Em março de 2022, a Intelligence Squared promoveu um painel com Francis Fukuyama e John Gray sob a pergunta provocadora “Is Liberalism Dead?” (O liberalismo está morto?)

De um lado, o defensor da clássica ideia do Fim da História. Depois de uma longa trajetória de embates dialéticos de tese e antítese na história da civilização, teríamos chegado à síntese definitiva da democracia liberal, sem adversários à altura. Segundo ele, apesar de ameaças pontuais, a recente coordenação do Ocidente na ajuda à Ucrânia demonstraria a atualidade da concepção original.

De outro, John Gray com seus pensamentos sobre o liberalismo e os novos leviatãs. Para Gray, a ideia da civilização liberal pautada na prática da tolerância já estaria superada. China e Rússia seriam autocracias capazes de desestruturar a ordem mundial, enquanto o totalitarismo woke impediria a liberdade de pensamento, obrigando-nos a incorporar o discurso identitário. Encerramos a liberdade de expressão.

As falas de Fukuayama valorizando os valores ocidentais clássicos parecem carregadas de otimismo, enquanto Gray soa mais pessimista — embora ele mesmo discorde do adjetivo. Gray não vê a história caminhando em direção a uma síntese superior. Reconhece que, do ponto de vista da ciência e do progresso técnica, a caminhada é inequívoca. Estamos indiscutivelmente melhores. Mas essa evolução não é necessariamente acompanhada nas esferas moral, política ou social.

Olhando para os desdobramentos desde a fúria do projeto de lei canadense C-16 em 2016, em que o totalitarismo woke insurgiu com força, ou desde a campanha do Brexit ancorada nas fake news, tenho me inclinado para o posicionamento de John Gray.

A tal polarização da sociedade ganhou contornos tão profundos que um lado não reconhece a legitimidade do outro. Se seu adversário político é o mal maior, então vale tudo para evitar sua chegada ao poder. Aí incluem-se, claro, invasão do Capitólio, fechamento do Congresso, perseguição a membros da Suprema Corte, repressão à imprensa. O risco de guerra civil nos EUA já ultrapassa 50%, segundo Ray Dalio.

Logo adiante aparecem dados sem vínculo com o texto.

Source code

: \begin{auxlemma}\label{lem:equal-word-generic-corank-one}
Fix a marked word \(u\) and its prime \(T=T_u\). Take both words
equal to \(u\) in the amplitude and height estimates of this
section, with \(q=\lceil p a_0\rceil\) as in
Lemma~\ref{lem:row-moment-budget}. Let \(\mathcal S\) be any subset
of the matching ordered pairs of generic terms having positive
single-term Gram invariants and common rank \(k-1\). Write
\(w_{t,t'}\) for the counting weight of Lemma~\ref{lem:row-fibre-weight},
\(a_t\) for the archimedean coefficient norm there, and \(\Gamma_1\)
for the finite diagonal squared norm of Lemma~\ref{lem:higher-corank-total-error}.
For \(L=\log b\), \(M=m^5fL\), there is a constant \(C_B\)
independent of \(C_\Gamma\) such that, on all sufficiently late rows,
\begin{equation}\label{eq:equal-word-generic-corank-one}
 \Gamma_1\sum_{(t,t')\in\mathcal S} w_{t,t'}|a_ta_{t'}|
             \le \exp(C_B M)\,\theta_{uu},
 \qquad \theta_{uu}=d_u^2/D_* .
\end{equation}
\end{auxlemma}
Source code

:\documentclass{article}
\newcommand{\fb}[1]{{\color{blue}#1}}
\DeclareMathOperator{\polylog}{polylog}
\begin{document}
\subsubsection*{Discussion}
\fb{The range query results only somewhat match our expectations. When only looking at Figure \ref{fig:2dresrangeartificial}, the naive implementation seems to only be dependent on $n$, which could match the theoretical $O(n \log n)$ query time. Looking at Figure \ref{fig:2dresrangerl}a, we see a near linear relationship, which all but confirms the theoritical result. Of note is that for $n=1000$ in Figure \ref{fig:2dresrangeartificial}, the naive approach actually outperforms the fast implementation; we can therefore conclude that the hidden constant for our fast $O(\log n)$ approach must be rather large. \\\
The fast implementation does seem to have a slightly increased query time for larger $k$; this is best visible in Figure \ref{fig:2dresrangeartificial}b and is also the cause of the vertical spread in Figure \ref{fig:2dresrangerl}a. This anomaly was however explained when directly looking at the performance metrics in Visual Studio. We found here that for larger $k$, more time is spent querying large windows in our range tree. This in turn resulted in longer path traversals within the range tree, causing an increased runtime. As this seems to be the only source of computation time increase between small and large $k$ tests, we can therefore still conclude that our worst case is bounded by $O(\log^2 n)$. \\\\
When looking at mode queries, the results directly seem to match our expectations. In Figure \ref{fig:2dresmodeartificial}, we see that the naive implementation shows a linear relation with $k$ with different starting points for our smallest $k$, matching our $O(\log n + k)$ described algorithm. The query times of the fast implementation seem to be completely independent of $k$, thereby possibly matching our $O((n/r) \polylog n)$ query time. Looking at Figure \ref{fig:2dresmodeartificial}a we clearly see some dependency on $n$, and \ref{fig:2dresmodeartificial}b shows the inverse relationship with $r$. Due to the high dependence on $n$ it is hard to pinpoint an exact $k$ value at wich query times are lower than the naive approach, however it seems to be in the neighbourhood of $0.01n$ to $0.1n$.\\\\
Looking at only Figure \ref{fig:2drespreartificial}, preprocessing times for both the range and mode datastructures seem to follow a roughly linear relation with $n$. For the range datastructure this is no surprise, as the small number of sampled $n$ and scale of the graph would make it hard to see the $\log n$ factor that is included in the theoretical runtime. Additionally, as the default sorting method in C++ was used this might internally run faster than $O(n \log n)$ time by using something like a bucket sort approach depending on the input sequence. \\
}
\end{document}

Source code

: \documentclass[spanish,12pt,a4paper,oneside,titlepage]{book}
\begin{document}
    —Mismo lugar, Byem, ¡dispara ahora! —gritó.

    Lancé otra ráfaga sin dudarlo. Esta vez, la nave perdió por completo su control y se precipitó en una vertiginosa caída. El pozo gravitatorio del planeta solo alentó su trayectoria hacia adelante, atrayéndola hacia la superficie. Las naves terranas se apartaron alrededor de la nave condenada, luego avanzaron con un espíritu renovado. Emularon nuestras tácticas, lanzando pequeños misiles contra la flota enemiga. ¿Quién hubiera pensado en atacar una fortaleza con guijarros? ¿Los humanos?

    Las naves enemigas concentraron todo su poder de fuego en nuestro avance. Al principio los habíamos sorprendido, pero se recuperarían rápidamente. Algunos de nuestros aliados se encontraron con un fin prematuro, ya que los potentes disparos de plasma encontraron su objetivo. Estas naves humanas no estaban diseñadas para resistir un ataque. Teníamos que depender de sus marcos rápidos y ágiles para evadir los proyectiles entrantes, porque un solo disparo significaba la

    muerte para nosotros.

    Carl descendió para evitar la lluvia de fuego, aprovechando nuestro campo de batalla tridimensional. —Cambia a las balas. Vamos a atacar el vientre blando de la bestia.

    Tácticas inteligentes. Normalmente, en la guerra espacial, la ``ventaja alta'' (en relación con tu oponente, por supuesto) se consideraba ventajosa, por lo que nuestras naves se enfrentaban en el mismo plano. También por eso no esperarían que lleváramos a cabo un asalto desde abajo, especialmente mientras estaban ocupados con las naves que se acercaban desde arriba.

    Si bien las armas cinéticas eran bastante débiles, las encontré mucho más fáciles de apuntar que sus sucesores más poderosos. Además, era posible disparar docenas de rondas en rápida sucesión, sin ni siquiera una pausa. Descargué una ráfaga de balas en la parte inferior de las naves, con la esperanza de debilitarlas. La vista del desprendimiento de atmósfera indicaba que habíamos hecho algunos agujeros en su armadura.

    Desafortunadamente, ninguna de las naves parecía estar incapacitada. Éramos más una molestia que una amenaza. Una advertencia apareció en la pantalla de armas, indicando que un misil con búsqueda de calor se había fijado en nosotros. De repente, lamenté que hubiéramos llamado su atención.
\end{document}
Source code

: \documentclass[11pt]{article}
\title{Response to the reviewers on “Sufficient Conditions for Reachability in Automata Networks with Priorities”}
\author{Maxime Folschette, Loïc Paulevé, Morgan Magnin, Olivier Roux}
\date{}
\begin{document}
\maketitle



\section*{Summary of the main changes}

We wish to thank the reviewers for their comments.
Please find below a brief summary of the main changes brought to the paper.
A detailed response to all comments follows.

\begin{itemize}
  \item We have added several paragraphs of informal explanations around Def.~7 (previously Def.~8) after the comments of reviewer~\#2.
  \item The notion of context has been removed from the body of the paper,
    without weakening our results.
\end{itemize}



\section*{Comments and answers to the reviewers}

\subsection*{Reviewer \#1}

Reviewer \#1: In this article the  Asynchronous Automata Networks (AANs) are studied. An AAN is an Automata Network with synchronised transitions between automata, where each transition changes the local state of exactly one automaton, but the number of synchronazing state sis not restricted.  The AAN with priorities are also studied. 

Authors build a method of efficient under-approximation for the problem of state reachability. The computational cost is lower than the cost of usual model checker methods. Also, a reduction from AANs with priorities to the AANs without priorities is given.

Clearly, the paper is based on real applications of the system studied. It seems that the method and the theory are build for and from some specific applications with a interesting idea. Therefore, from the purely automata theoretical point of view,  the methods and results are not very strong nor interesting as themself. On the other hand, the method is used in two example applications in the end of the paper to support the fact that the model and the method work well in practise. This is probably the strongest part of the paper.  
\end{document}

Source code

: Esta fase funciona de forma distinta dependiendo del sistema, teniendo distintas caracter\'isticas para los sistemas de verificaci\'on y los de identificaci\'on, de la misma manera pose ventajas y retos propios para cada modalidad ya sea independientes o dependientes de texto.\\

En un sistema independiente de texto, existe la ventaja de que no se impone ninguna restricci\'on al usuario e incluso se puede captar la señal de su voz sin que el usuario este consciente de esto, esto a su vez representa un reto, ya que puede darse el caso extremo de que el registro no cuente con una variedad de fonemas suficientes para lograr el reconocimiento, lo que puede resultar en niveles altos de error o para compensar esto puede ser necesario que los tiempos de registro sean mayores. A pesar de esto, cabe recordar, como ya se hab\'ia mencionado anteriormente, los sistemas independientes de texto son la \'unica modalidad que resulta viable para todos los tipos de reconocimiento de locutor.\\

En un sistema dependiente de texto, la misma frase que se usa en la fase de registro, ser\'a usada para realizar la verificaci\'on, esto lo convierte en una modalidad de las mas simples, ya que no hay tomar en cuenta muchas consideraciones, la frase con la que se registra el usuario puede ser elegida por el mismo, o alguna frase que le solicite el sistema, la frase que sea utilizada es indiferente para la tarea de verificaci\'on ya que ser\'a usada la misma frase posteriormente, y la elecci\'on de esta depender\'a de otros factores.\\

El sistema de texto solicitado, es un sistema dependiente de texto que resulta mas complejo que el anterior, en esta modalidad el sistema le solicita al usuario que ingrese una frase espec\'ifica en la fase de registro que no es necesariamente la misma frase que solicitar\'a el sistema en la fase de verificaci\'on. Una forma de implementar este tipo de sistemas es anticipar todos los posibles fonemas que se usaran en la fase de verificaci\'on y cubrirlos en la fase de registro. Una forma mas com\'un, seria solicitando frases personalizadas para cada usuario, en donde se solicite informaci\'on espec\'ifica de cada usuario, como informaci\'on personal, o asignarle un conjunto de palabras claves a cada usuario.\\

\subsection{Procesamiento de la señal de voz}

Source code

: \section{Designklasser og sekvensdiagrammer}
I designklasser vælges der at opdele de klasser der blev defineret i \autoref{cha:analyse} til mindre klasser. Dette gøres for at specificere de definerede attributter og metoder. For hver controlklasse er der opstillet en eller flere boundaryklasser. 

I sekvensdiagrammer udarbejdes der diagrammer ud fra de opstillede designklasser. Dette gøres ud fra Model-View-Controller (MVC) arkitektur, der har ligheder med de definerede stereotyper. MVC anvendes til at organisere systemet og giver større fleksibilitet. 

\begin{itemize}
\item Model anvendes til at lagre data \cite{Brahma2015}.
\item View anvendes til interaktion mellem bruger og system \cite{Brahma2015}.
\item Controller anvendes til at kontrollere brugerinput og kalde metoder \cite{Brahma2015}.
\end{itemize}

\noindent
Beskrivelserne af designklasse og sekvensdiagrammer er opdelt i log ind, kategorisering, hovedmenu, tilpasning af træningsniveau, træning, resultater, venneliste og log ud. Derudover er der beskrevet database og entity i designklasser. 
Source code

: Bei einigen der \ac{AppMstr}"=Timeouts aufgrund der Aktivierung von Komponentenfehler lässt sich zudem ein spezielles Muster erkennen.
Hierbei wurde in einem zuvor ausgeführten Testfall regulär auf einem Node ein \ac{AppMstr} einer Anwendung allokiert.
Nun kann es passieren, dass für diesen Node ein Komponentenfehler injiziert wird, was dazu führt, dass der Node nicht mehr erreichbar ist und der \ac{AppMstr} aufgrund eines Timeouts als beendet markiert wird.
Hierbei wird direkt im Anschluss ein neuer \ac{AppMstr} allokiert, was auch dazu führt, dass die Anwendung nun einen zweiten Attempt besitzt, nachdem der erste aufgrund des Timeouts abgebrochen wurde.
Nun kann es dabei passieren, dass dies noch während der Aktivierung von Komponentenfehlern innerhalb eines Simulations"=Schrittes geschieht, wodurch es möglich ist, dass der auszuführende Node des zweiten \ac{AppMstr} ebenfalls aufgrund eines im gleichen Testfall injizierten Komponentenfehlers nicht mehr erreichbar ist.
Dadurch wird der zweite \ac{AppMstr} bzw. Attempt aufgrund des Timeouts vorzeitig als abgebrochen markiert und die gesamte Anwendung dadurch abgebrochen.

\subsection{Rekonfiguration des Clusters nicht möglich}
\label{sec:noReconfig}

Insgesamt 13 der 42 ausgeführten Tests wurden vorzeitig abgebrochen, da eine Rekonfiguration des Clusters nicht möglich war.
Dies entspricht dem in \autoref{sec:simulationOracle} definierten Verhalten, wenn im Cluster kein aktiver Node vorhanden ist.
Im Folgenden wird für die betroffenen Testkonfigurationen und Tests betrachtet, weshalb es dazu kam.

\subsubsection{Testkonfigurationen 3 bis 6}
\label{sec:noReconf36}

O historiador Niall Ferguson há anos alerta para uma Segunda Guerra Fria em curso, traçando paralelos da situação atual entre EUA e China com aquela vivida entre EUA e União Soviética. Mais recentemente, no entanto, a preocupação ficou um pouco maior. Há três meses, Ferguson escreveu “we’re all soviets now” (somos todos soviéticos agora). Será mesmo que estaríamos do lado derrotado desta vez? Se a China invadir Taiwan, viveríamos outra Crise dos Mísseis?

O governo dos EUA gasta mais com juros da dívida do que com serviço militar, numa inversão que tipicamente levou ao declínio da grande potência de turno. As lideranças estão envelhecidas. O cidadão médio não se sente representado pela ideologia identitária das elites e se incomoda com a disparidade de renda. Há enorme desconfiança com instituições canônicas norte-americanas. De acordo com pesquisa da Gallup, o percentual de pessoas que confia na Suprema Corte, nos bancos, nas escolas públicas, na presidência e nas grandes empresas de tecnologia está hoje entre 25% e 27%. Para a imprensa institucionalizada, justiça criminal e Congresso, estamos abaixo de 20%.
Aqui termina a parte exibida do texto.